如此细究,并非故意挑剔,而是心有戚戚焉。读完《潘雨廷谈话录》,原先的光环消失了,但从中读出的真实形象,却让人陡生感慨。潘子天分颇高,悟性不低。其学问囊括儒道释三家,且以易学贯通。其见识,似在钱钟书之上;虽然钱钟书的聪明,与潘雨廷不分轩轾。或许可以这么比方,曾经碰到过有如孔丘那般世事洞明人情炼达的研究生导师,此刻看到的,则是有如姬昌一般心智精巧的学者。以姬昌作比,既不辱没先王,也不唐突潘子。两者区别在于,姬昌怀有一统天下大志,而潘子不过恪守书斋的一介浮士德而已,了无政治野心。用潘子自己的话来说则是:“学问之事,绝对不能与政治无关,但绝对不能等于政治”。虽然姬昌之学识并不能全然以政治涵盖,但此公毕竟是个政治家,并且是颇有思想家气质的政治家。然潘子却仅止于纸上谈政而已,不要说论政,即便是议政之词都极为鲜见。因此,相比于姬昌卦辞爻辞的庄严阴沉,潘雨廷的言谈似乎要洒脱一些。
潘先生在谈话录里一再提及宋以后儒道释三家合一,说是:“三教合一是宋以后的具体事实,治哲学者回避此事实,决定不可能有成绩。”然而,真正能将这三家合一的学者,自宋以降,恐怕惟潘雨廷一人而已。因此,潘子此言多少有些夫子自道意味。事实上,潘子自己也确实有说如斯:
天有意让我澄清一下二千年来的《易经》,也就是澄清二千年的中国文化。此是我的责任,认清客观时空和主观时空后抉择,故和政治界、艺术界、民间等息息相通,但绝对不卷入去。
潘先生这么说,虽然自负,却也不算夸张,因为他确实集儒道释三家的学问于一身,并竭力融会贯通之。钱钟书于三家学问并不下于潘雨廷,但达不到潘雨廷那么挥洒随意,以致可以轻松谈论三家之外的学问见识。比如潘雨廷的这段谈话:
我们两个在此说话,全世界均共此一时间,但我们俩亦有自己的时间。此时间是一是异,此动量与坐标不可能测准。

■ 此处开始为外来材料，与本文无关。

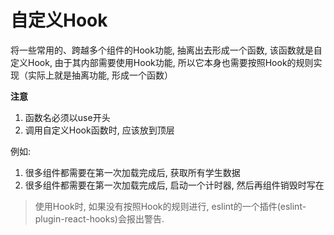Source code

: # 自定义Hook

将一些常用的、跨越多个组件的Hook功能, 抽离出去形成一个函数, 该函数就是自定义Hook,
由于其内部需要使用Hook功能, 所以它本身也需要按照Hook的规则实现（实际上就是抽离功能, 
形成一个函数）

**注意**
1. 函数名必须以use开头
2. 调用自定义Hook函数时, 应该放到顶层

例如:
1. 很多组件都需要在第一次加载完成后, 获取所有学生数据
2. 很多组件都需要在第一次加载完成后, 启动一个计时器, 然后再组件销毁时写在

> 使用Hook时, 如果没有按照Hook的规则进行, eslint的一个插件(eslint-plugin-react-hooks)会报出警告.
>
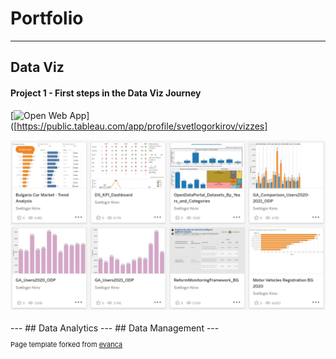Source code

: # Portfolio

---

## Data Viz


#### Project 1 - First steps in the Data Viz Journey 
[![Open Web App](https://img.shields.io/badge/tableau%20public-Vizzes-orange?logo=Tableau)]([https://public.tableau.com/app/profile/svetlogorkirov/vizzes]
<br>
<center><img src="images/TableauVizzes_20230808.jpg?raw=true"/></center>
<br>
---
## Data Analytics
---
## Data Management
---
<p style="font-size:11px">Page template forked from <a href="https://github.com/evanca/quick-portfolio">evanca</a></p>
<!-- Remove above link if you don't want to attibute -->
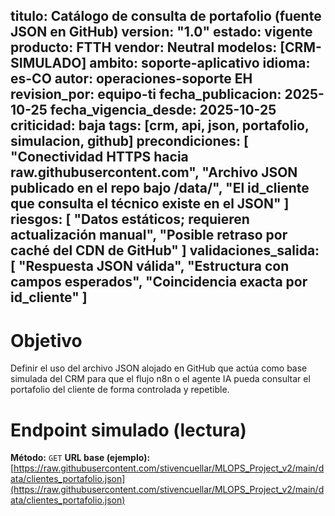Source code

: titulo: Catálogo de consulta de portafolio (fuente JSON en GitHub)
version: "1.0"
estado: vigente
producto: FTTH
vendor: Neutral
modelos: [CRM-SIMULADO]
ambito: soporte-aplicativo
idioma: es-CO
autor: operaciones-soporte EH
revision_por: equipo-ti
fecha_publicacion: 2025-10-25
fecha_vigencia_desde: 2025-10-25
criticidad: baja
tags: [crm, api, json, portafolio, simulacion, github]
precondiciones: [
"Conectividad HTTPS hacia raw.githubusercontent.com",
"Archivo JSON publicado en el repo bajo /data/",
"El id_cliente que consulta el técnico existe en el JSON"
]
riesgos: [
"Datos estáticos; requieren actualización manual",
"Posible retraso por caché del CDN de GitHub"
]
validaciones_salida: [
"Respuesta JSON válida",
"Estructura con campos esperados",
"Coincidencia exacta por id_cliente"
]
---
# Objetivo

Definir el uso del archivo JSON alojado en GitHub que actúa como base simulada del CRM para que el flujo n8n o el agente IA pueda consultar el portafolio del cliente de forma controlada y repetible.

# Endpoint simulado (lectura)

**Método:** `GET`
**URL base (ejemplo):**
[https://raw.githubusercontent.com/stivencuellar/MLOPS_Project_v2/main/data/clientes_portafolio.json](https://raw.githubusercontent.com/stivencuellar/MLOPS_Project_v2/main/data/clientes_portafolio.json)
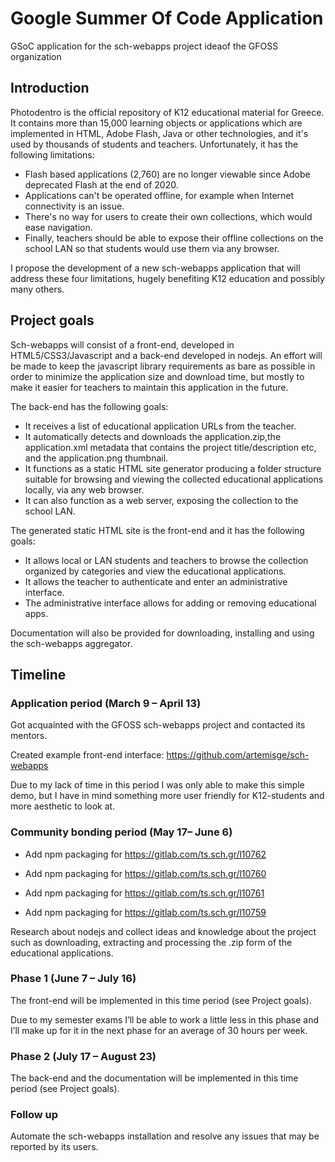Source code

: # Google Summer Of Code Application

GSoC application for the sch-webapps project ideaof the GFOSS organization

## Introduction

Photodentro is the official repository of K12 educational material for Greece. It contains more
than 15,000 learning objects or applications which are implemented in HTML, Adobe Flash,
Java or other technologies, and it's used by thousands of students and teachers.
Unfortunately, it has the following limitations:

- Flash based applications (2,760) are no longer viewable since Adobe deprecated
Flash at the end of 2020.
- Applications can't be operated offline, for example when Internet connectivity is an
issue.
- There's no way for users to create their own collections, which would ease
navigation.
- Finally, teachers should be able to expose their offline collections on the school LAN
so that students would use them via any browser.


I propose the development of a new sch-webapps application that will address these four limitations, hugely benefiting K12 education and possibly many others.

## Project goals

Sch-webapps will consist of a front-end, developed in HTML5/CSS3/Javascript and a back-end developed in nodejs. An effort will be made to keep the javascript library requirements as bare as possible in order to minimize the application size and download
time, but mostly to make it easier for teachers to maintain this application in the future.

The back-end has the following goals:

- It receives a list of educational application URLs from the teacher.
- It automatically detects and downloads the application.zip,the application.xml metadata that contains the project title/description etc, and the application.png thumbnail.
- It functions as a static HTML site generator producing a folder structure suitable for browsing and viewing the collected educational applications locally, via any web browser.
- It can also function as a web server, exposing the collection to the school LAN.


The generated static HTML site is the front-end and it has the following goals:
- It allows local or LAN students and teachers to browse the collection organized by categories and view the educational applications.
- It allows the teacher to authenticate and enter an administrative interface.
- The administrative interface allows for adding or removing educational apps.

Documentation will also be provided for downloading, installing and using the sch-webapps aggregator.

## Timeline

### Application period (March 9 – April 13)

Got acquainted with the GFOSS sch-webapps project and contacted its mentors.

Created example front-end interface: https://github.com/artemisge/sch-webapps

Due to my lack of time in this period I was only able to make this simple demo, but I have in mind something more user friendly for K12-students and more aesthetic to look at.

### Community bonding period (May 17– June 6)

- Add npm packaging for https://gitlab.com/ts.sch.gr/l10762

- Add npm packaging for https://gitlab.com/ts.sch.gr/l10760

- Add npm packaging for https://gitlab.com/ts.sch.gr/l10761

- Add npm packaging for https://gitlab.com/ts.sch.gr/l10759

Research about nodejs and collect ideas and knowledge about the project such as downloading, extracting and processing the .zip form of the educational applications.


### Phase 1 (June 7 – July 16)

The front-end will be implemented in this time period (see Project goals).

Due to my semester exams I’ll be able to work a little less in this phase and I’ll make up for it in the next phase for an average of 30 hours per week.

### Phase 2 (July 17 – August 23)

The back-end and the documentation will be implemented in this time period (see Project goals).

### Follow up

Automate the sch-webapps installation and resolve any issues that may be reported by its users.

这显然不是三家学问,也不是易学术语,而是相对论的时间观念。与钱钟书的贵在记忆相比,潘雨廷似乎长于想象,颇有天马行空之势,相当的形而上。毋庸置疑,这样的形而上想象力,得益于生命内在的体悟。三家之中,儒家入世,惟道、佛两家,颇具形而上意味,而潘子又恰好是以儒立身之人。因此,若要从易学或三家之学转入相对论的时空论说,且以测不准定律标画出来,非得具有内心之于宇宙的一定体悟不可。潘雨廷显然具有这样的体悟:
阿弥陀佛现在可用宇宙人讲。星河无限,世人局限于地球,眼光太狭小了。
倘若这样的说法,尚有些玄奥,那么这段表述应该相当清晰:
如四维以上空间,在六合之外,人脑不可能直接成此象,但数学能解决。
这样的想像力,恐怕为钱钟书所不逮。至于自姬昌以降的易学家,能有如此透彻高远体悟的也不多见。不要说对易学一知半解的孔丘,即便是能够推演千万年大运的邵康节,恐怕也未必明白数学与文字的如此有别。倘若华夏初民于河图洛书能有如此见解,那么从中演绎出来的,就不是八卦,而是能够抵达六合之外的数学公式。之所以一再说,谁能解开河洛方程式,人类文明就会获得一大飞跃,正是意指以数学读解河洛的可能性。而之所以说华夏初民以八卦解释河洛很八卦,也正是意指人脑不可能读解河洛的高维之象,虽然内心可以体悟之。从河洛到八卦,华夏初民得到了自己的理解,丧失了高远的维度。再从八卦到文字,或者说到姬昌演易的卦辞爻辞,维度降得更低,致使河洛于六合外的高维之象,被趋于越来越世俗的低维生存。潘雨廷的意识到惟数学可以抵达人脑无以成象的高维时空,颇具将此低维之易学重新拉起之势。就此而言,此识见应该是在姬昌《周易》之上的。
然而,意识到高维时空的存在是一回事,置身于易学之中而难以自拔,又是一回事。潘先生一方面有不浅的体悟,一方面又像胡河清痴迷于易学一样,陶醉于易学之于时空的推演游戏。潘子说到邵康节推演大运之时,其兴奋激动,溢于言表:
岁差周期,对人类是否有影响现在还不知。一个周期二万五千年,人类文化史远在二万五千年以下,邵康节《皇极经世》算了五个周期,这还了得,这个人以后应该引起大重视。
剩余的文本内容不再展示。